15/10/2007

Philippe de Champaigne au musée Rath


Par Alain Bagnoud

Entre politique et dévotion. C’est le titre explicite de cette exposition du musée Rath, à Genève. Une rétrospective importante, qui montre les différents aspects de ce peintre né en Belgique en 1602, qui a fait toute sa carrière en France, parce qu’il s’y est arrêté pendant son voyage pour Rome. Une sorte d’obligation artistique, à cette époque, le voyage à Rome !

Installé à Paris, donc, Philippe de Champaigne a incarné le Grand Siècle dans ses aspects les plus solennels. Il a été le peintre officiel de Marie de Médicis et d’Anne d’Autriche. Il a glorifié Louis XIII et Richelieu (onze portraits). Des tableaux de propagande très réussis, imposants, qui lient le pouvoir temporel et le pouvoir spirituel.
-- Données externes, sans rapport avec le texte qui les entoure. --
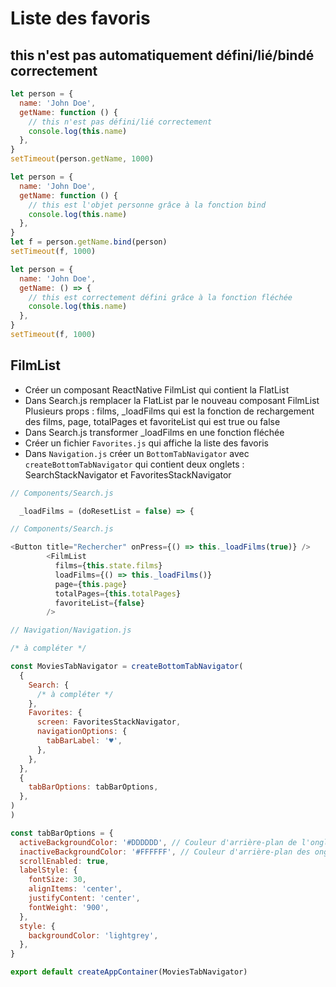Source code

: # Liste des favoris

## this n'est pas automatiquement défini/lié/bindé correctement

```javascript
let person = {
  name: 'John Doe',
  getName: function () {
    // this n'est pas défini/lié correctement
    console.log(this.name)
  },
}
setTimeout(person.getName, 1000)
```

```javascript
let person = {
  name: 'John Doe',
  getName: function () {
    // this est l'objet personne grâce à la fonction bind
    console.log(this.name)
  },
}
let f = person.getName.bind(person)
setTimeout(f, 1000)
```

```javascript
let person = {
  name: 'John Doe',
  getName: () => {
    // this est correctement défini grâce à la fonction fléchée
    console.log(this.name)
  },
}
setTimeout(f, 1000)
```

## FilmList

- Créer un composant ReactNative FilmList qui contient la FlatList
- Dans Search.js remplacer la FlatList par le nouveau composant FilmList  
  Plusieurs props : films, \_loadFilms qui est la fonction de rechargement des films, page, totalPages et favoriteList qui est true ou false
- Dans Search.js transformer \_loadFilms en une fonction fléchée
- Créer un fichier `Favorites.js` qui affiche la liste des favoris
- Dans `Navigation.js` créer un `BottomTabNavigator` avec `createBottomTabNavigator` qui contient deux onglets : SearchStackNavigator et FavoritesStackNavigator

```javascript
// Components/Search.js

  _loadFilms = (doResetList = false) => {
```

```javascript
// Components/Search.js

<Button title="Rechercher" onPress={() => this._loadFilms(true)} />
        <FilmList
          films={this.state.films}
          loadFilms={() => this._loadFilms()}
          page={this.page}
          totalPages={this.totalPages}
          favoriteList={false}
        />
```

```javascript
// Navigation/Navigation.js

/* à compléter */

const MoviesTabNavigator = createBottomTabNavigator(
  {
    Search: {
      /* à compléter */
    },
    Favorites: {
      screen: FavoritesStackNavigator,
      navigationOptions: {
        tabBarLabel: '♥',
      },
    },
  },
  {
    tabBarOptions: tabBarOptions,
  },
)
)

const tabBarOptions = {
  activeBackgroundColor: '#DDDDDD', // Couleur d'arrière-plan de l'onglet sélectionné
  inactiveBackgroundColor: '#FFFFFF', // Couleur d'arrière-plan des onglets non sélectionnés
  scrollEnabled: true,
  labelStyle: {
    fontSize: 30,
    alignItems: 'center',
    justifyContent: 'center',
    fontWeight: '900',
  },
  style: {
    backgroundColor: 'lightgrey',
  },
}

export default createAppContainer(MoviesTabNavigator)
```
Quelque chose dans le même genre que les portraits de Kim-Il-Sung, Grand leader et Président éternel, par les artistes officiels de Corée du nord.

De Champaigne est aussi le peintre des congrégations. Son nom reste surtout lié aux jansénistes de Port-Royal (sa fille y a guéri miraculeusement) mais il n’était pas sectaire. Il s’est attaché à donner une image pieuse à d’autres mouvements et à décorer toutes sortes d’églises ou de cathédrales.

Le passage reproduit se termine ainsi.